1. If it’s a warm day and people aren’t taking
their coats off they’re probably in a Flashmob – Yep, I know you thought people
were just cold (and they might be) but chances are these people are not
removing their jackets because underneath they are wearing their choir
uniforms. We had a specific ‘reveal’ moment and were not allowed to take our
jackets off until that time. This is for maximum impact so the audience do not
suspect anything beforehand.

2. If people are clutching at their jacket zips
they could be in a Flashmob – See above. My friend and I noticed this before
one of our performances. Because no one wants to mess up the co-ordination or
the ‘big reveal’ moment of showing off the choir uniform people seem to
unwittingly fiddle with the fastenings on their outer clothes just before the
performance.

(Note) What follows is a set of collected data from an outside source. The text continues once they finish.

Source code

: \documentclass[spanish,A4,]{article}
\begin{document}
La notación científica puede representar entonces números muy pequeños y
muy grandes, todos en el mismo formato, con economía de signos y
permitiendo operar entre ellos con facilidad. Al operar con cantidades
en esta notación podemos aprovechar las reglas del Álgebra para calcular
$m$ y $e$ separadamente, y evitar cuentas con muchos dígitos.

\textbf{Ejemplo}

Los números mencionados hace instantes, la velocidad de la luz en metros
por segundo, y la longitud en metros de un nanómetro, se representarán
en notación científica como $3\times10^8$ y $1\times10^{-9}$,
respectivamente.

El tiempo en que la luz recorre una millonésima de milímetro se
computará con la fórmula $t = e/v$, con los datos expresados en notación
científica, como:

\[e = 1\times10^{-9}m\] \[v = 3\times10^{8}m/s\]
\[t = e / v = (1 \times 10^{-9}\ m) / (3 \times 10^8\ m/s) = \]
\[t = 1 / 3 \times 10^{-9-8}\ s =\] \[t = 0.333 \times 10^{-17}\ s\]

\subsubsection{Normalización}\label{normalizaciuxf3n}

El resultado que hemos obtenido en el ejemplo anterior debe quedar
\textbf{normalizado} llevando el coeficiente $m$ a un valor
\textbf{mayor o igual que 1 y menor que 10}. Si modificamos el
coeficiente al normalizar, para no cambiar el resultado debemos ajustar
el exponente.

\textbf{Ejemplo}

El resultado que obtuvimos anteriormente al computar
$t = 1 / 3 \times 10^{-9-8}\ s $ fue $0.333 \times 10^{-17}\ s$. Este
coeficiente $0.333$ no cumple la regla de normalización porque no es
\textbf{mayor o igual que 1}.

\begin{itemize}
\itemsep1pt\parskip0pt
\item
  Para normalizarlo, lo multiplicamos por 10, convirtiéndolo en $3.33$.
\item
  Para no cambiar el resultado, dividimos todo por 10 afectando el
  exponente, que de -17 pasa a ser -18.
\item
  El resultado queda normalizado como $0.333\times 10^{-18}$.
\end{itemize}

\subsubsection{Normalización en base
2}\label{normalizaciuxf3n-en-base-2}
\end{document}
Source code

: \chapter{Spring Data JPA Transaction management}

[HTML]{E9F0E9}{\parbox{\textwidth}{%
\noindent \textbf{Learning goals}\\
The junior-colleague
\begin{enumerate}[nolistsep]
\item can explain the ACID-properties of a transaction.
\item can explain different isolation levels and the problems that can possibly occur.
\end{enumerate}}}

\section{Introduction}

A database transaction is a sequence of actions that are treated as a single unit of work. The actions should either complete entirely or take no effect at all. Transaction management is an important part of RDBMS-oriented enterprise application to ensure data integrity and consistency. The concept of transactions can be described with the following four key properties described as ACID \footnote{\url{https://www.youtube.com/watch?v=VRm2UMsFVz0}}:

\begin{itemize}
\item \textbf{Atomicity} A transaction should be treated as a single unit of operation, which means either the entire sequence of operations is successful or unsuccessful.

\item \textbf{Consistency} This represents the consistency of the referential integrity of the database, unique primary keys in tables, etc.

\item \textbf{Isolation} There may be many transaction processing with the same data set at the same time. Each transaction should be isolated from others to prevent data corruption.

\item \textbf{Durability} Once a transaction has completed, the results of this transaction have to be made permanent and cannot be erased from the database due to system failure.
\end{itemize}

Sub-consciously people are thinking ‘I need to take this off soon
and do it quickly, therefore I’ll keep hold of the zip so I don’t mess it up.’

3. The same colour trousers – We all had to wear
black trousers as part of our choir uniform and when you know this it’s hard
not to notice all the other people you suspect are involved by their wearing of
black trousers (particularly if they’re wearing coats as well, see above, and
are all mulling about in the same area). If the event was on a weekday I think
this would be less conspicuous but on a weekend when most people are wearing
jeans and joggers black trousers do tend to stand out. In saying that I don’t
think it’s usual to go round staring at the colour of people’s trousers…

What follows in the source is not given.